Please do not report security issues through public GitHub issues, discussions, or pull requests.

Instead, use GitHub's private vulnerability reporting for this repository:

• Report a vulnerability: https://github.com/PBNZ/newton-skill/security/advisories/new

This channel is private, visible only to the maintainers and to GitHub's security infrastructure.

When reporting, please include as much of the following as you can:

• A clear description of the issue and its potential impact.
• The affected component (for example, plugins/newton/skills/newton or a tool-rules file).
• Steps to reproduce or a proof of concept.
• Any suggested mitigation or fix, if you have one.

• An initial acknowledgement as soon as the maintainer sees the report.
• A follow-up with an assessment and a plan (accept, mitigate, or decline) once triage is complete.
• Public disclosure, if any, coordinated with the reporter after a fix or mitigation is available.

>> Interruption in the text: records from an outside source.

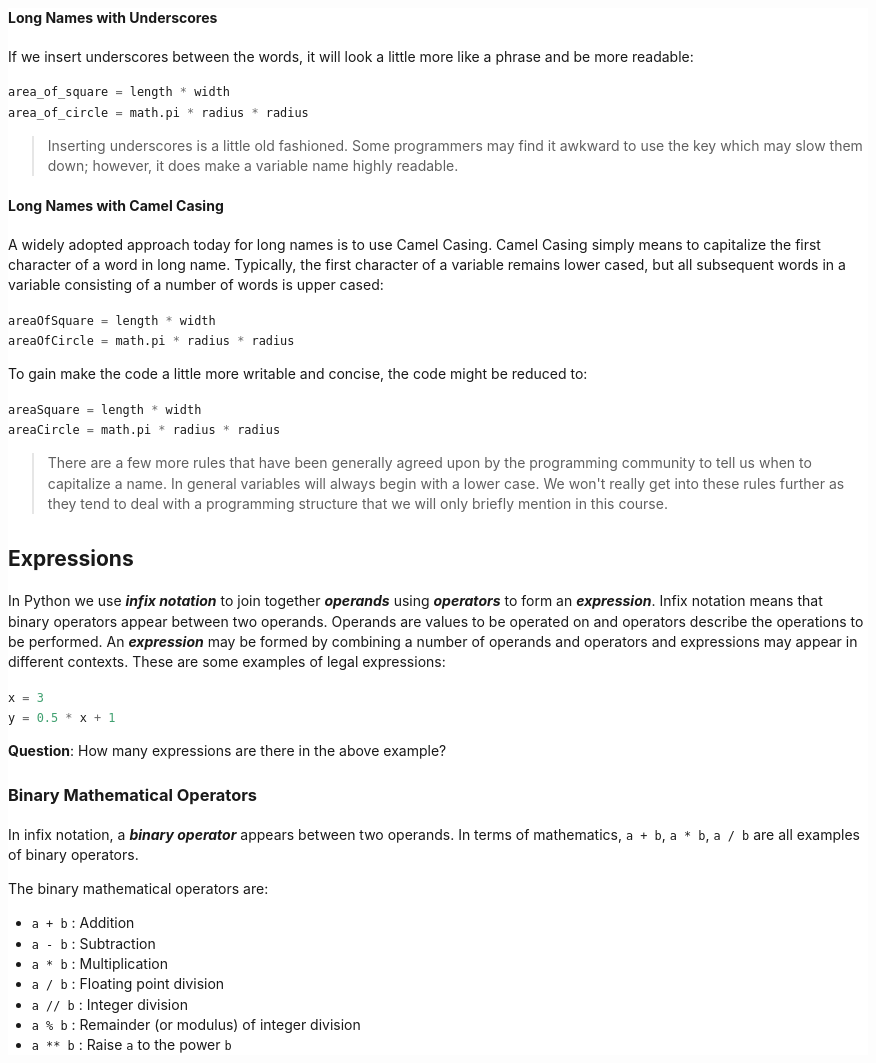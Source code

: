#### Long Names with Underscores
If we insert underscores between the words, it will look a little more like a phrase and be more readable:

```Python
area_of_square = length * width
area_of_circle = math.pi * radius * radius
```

> Inserting underscores is a little old fashioned.  Some programmers may find it awkward to use the key which may slow them down; however, it does make a variable name highly readable.

#### Long Names with Camel Casing
A widely adopted approach today for long names is to use Camel Casing.  Camel Casing simply means to capitalize the first character of a word in long name.  Typically, the first character of a variable remains lower cased, but all subsequent words in a variable consisting of a number of words is upper cased:

```Python
areaOfSquare = length * width
areaOfCircle = math.pi * radius * radius
```

To gain make the code a little more writable and concise, the code might be reduced to:
```Python
areaSquare = length * width
areaCircle = math.pi * radius * radius
```

> There are a few more rules that have been generally agreed upon by the programming community to tell us when to capitalize a name.  In general variables will always begin with a lower case.  We won't really get into these rules further as they tend to deal with a programming structure that we will only briefly mention in this course.

## Expressions
In Python we use _**infix notation**_ to join together _**operands**_ using _**operators**_ to form an _**expression**_.  Infix notation means that binary operators appear between two operands.  Operands are values to be operated on and operators describe the operations to be performed.  An _**expression**_ may be formed by combining a number of operands and operators and expressions may appear in different contexts.  These are some examples of legal expressions:
```python
x = 3
y = 0.5 * x + 1
```
**Question**: How many expressions are there in the above example?

### Binary Mathematical Operators
In infix notation, a _**binary operator**_ appears between two operands.  In terms of mathematics, ```a + b```, ```a * b```, ```a / b``` are all examples of binary operators.

The binary mathematical operators are:
* ```a + b``` : Addition
* ```a - b``` : Subtraction
* ```a * b``` : Multiplication
* ```a / b``` : Floating point division
* ```a // b``` : Integer division
* ```a % b``` : Remainder (or modulus) of integer division
* ```a ** b``` : Raise ```a``` to the power ```b```
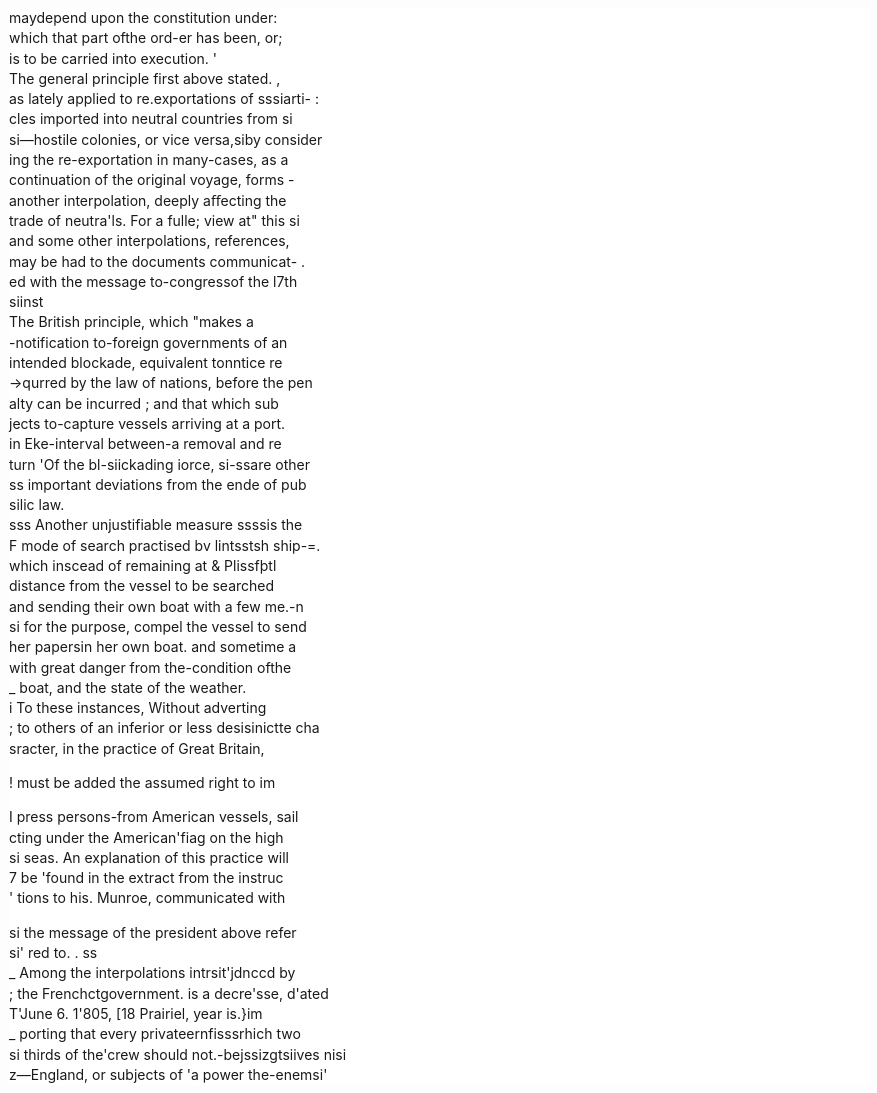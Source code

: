 maydepend upon the constitution under:  
which that part ofthe ord-er has been, or;  
is to be carried into execution. &#x27;  
The general principle first above stated. ,  
as lately applied to re.exportations of sssiarti- :  
cles imported into neutral countries from si  
si—hostile colonies, or vice versa,siby consider­  
ing the re-exportation in many-cases, as a  
continuation of the original voyage, forms -  
another interpolation, deeply aﬀecting the  
trade of neutra&#x27;ls. For a fulle; view at&quot; this si  
and some other interpolations, references,  
may be had to the documents communicat- .  
ed with the message to-congressof the l7th  
siinst­  
The British principle, which &quot;makes a­  
-notification to-foreign governments of an  
intended blockade, equivalent tonntice re­  
-&gt;qurred by the law of nations, before the pen­  
alty can be incurred ; and that which sub­  
jects to-capture vessels arriving at a port.  
in Eke-interval between-a removal and re­  
turn &#x27;Of the bl-siickading iorce, si-ssare other  
ss important deviations from the ende of pub­  
silic law.  
sss Another unjustifiable measure ssssis the  
F mode of search practised bv lintsstsh ship-=.  
which inscead of remaining at &amp; Plissfþtl  
distance from the vessel to be searched  
and sending their own boat with a few me.-n  
si for the purpose, compel the vessel to send  
her papersin her own boat. and sometime a  
with great danger from the-condition ofthe  
_ boat, and the state of the weather.  
i To these instances, Without adverting  
; to others of an inferior or less desisinictte cha­  
sracter, in the practice of Great Britain,  
  
! must be added the assumed right to im  
  
I press persons-from American vessels, sail­  
cting under the American&#x27;fiag on the high  
si seas. An explanation of this practice will  
7 be &#x27;found in the extract from the instruc­  
&#x27; tions to his. Munroe, communicated with  
  
si the message of the president above refer­  
si&#x27; red to. . ss  
_ Among the interpolations intrsit&#x27;jdnccd by  
; the Frenchctgovernment. is a decre&#x27;sse, d&#x27;ated  
T&#x27;June 6. 1&#x27;805, [18 Prairiel, year is.}im­  
_ porting that every privateernfisssrhich two­  
si thirds of the&#x27;crew should not.-bejssizgtsiives nisi  
z—England, or subjects of &#x27;a power the-enemsi&#x27;  
  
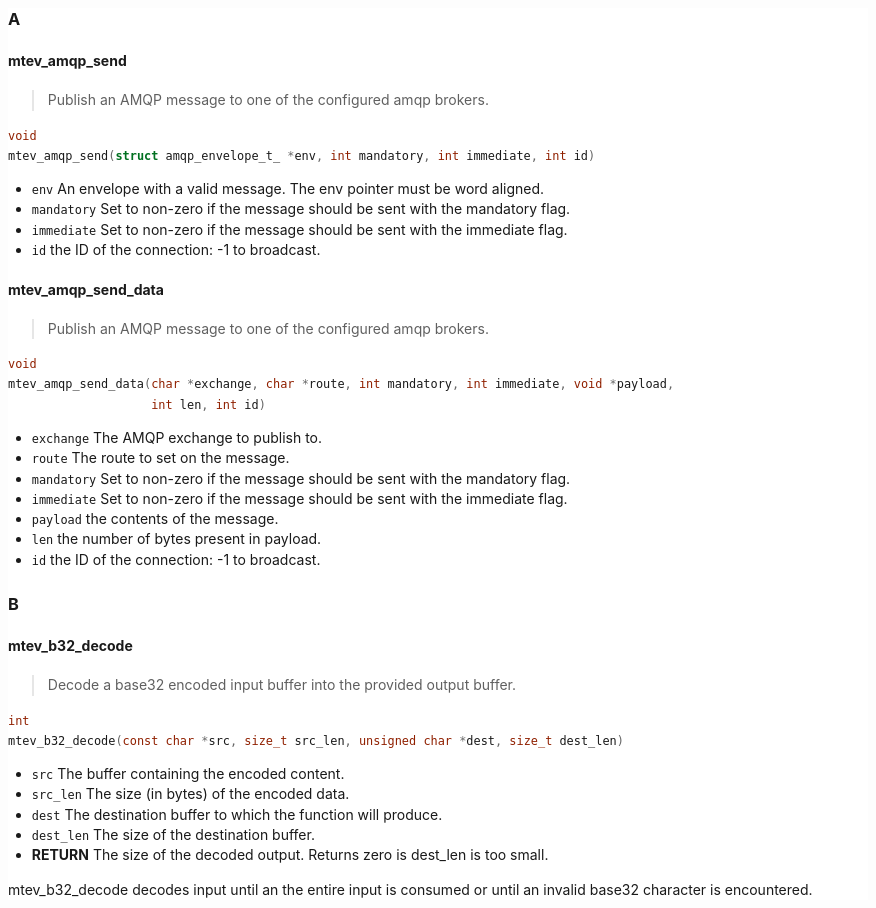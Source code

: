 ### A

#### mtev_amqp_send

>Publish an AMQP message to one of the configured amqp brokers.

```c
void
mtev_amqp_send(struct amqp_envelope_t_ *env, int mandatory, int immediate, int id)
```


  * `env` An envelope with a valid message. The env pointer must be word aligned.
  * `mandatory` Set to non-zero if the message should be sent with the mandatory flag.
  * `immediate` Set to non-zero if the message should be sent with the immediate flag.
  * `id` the ID of the connection: -1 to broadcast.
 

#### mtev_amqp_send_data

>Publish an AMQP message to one of the configured amqp brokers.

```c
void
mtev_amqp_send_data(char *exchange, char *route, int mandatory, int immediate, void *payload,
                    int len, int id)
```


  * `exchange` The AMQP exchange to publish to.
  * `route` The route to set on the message.
  * `mandatory` Set to non-zero if the message should be sent with the mandatory flag.
  * `immediate` Set to non-zero if the message should be sent with the immediate flag.
  * `payload` the contents of the message.
  * `len` the number of bytes present in payload.
  * `id` the ID of the connection: -1 to broadcast.
 

### B

#### mtev_b32_decode

>Decode a base32 encoded input buffer into the provided output buffer.

```c
int
mtev_b32_decode(const char *src, size_t src_len, unsigned char *dest, size_t dest_len)
```


  * `src` The buffer containing the encoded content.
  * `src_len` The size (in bytes) of the encoded data.
  * `dest` The destination buffer to which the function will produce.
  * `dest_len` The size of the destination buffer.
  * **RETURN** The size of the decoded output.  Returns zero is dest_len is too small.

mtev_b32_decode decodes input until an the entire input is consumed or until an invalid base32 character is encountered.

This policy covers the contents of this repository — the marketplace manifest, the Newton plugin, the Newton skill, and the generated tool-rules files. It does not cover:

• The Claude Code CLI, Claude.ai, Claude Desktop, the Claude API, or any other first-party Anthropic product. Please report those through Anthropic's own security channels.
• Third-party tools that ingest this skill (Cursor, Copilot, Codex, Gemini CLI, Windsurf, etc.). Please report those through each tool's own security channel.

Good-faith security research on this repository — including reproduction of the issue on your own fork or test account — will not be pursued or treated as a violation of this project's terms, provided you:

• Avoid privacy violations, destruction of data, or disruption to other users.
• Do not exfiltrate any data beyond the minimum necessary to demonstrate the issue.
• Give the maintainers a reasonable opportunity to resolve the issue before any public disclosure.